Only the lines with "raiz" in them need to be copied from the listing.

### INFORMATION GIVEN
Start of Block

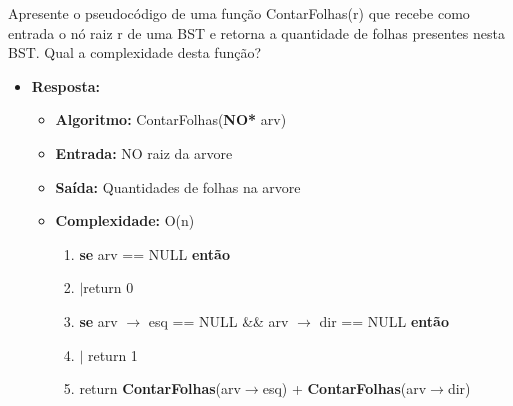 Apresente o pseudocódigo de uma função
 ContarFolhas(r) que recebe como entrada o nó
raiz r de uma BST e retorna a quantidade de folhas presentes nesta BST. Qual a complexidade
desta função?

\begin{itemize}
	\item \textbf{Resposta:}
	
	\begin{itemize}
		\item \textbf{Algoritmo:} ContarFolhas(\textbf{NO*} arv)
		\item \textbf{Entrada:} NO raiz da arvore
		\item \textbf{Saída:}
		Quantidades de folhas na arvore
		\item \textbf{Complexidade:} O(n)
		
		\begin{enumerate}[1--]
			\item \textbf{se} arv == NULL \textbf{então}
			\item $|$\quad return 0
			\item \textbf{se} arv $\rightarrow$ esq == NULL \&\& arv  $\rightarrow$ dir == NULL \textbf{então}
			\item $|$ \quad return 1
			\item return \textbf{ContarFolhas}(arv$\rightarrow$esq) + \textbf{ContarFolhas}(arv$\rightarrow$dir)
		\end{enumerate}
	\end{itemize}
\end{itemize}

End of Block

### YOUR SOLUTION
raiz r de uma BST e retorna a quantidade de folhas presentes nesta BST. Qual a complexidade
		\item \textbf{Entrada:} NO raiz da arvore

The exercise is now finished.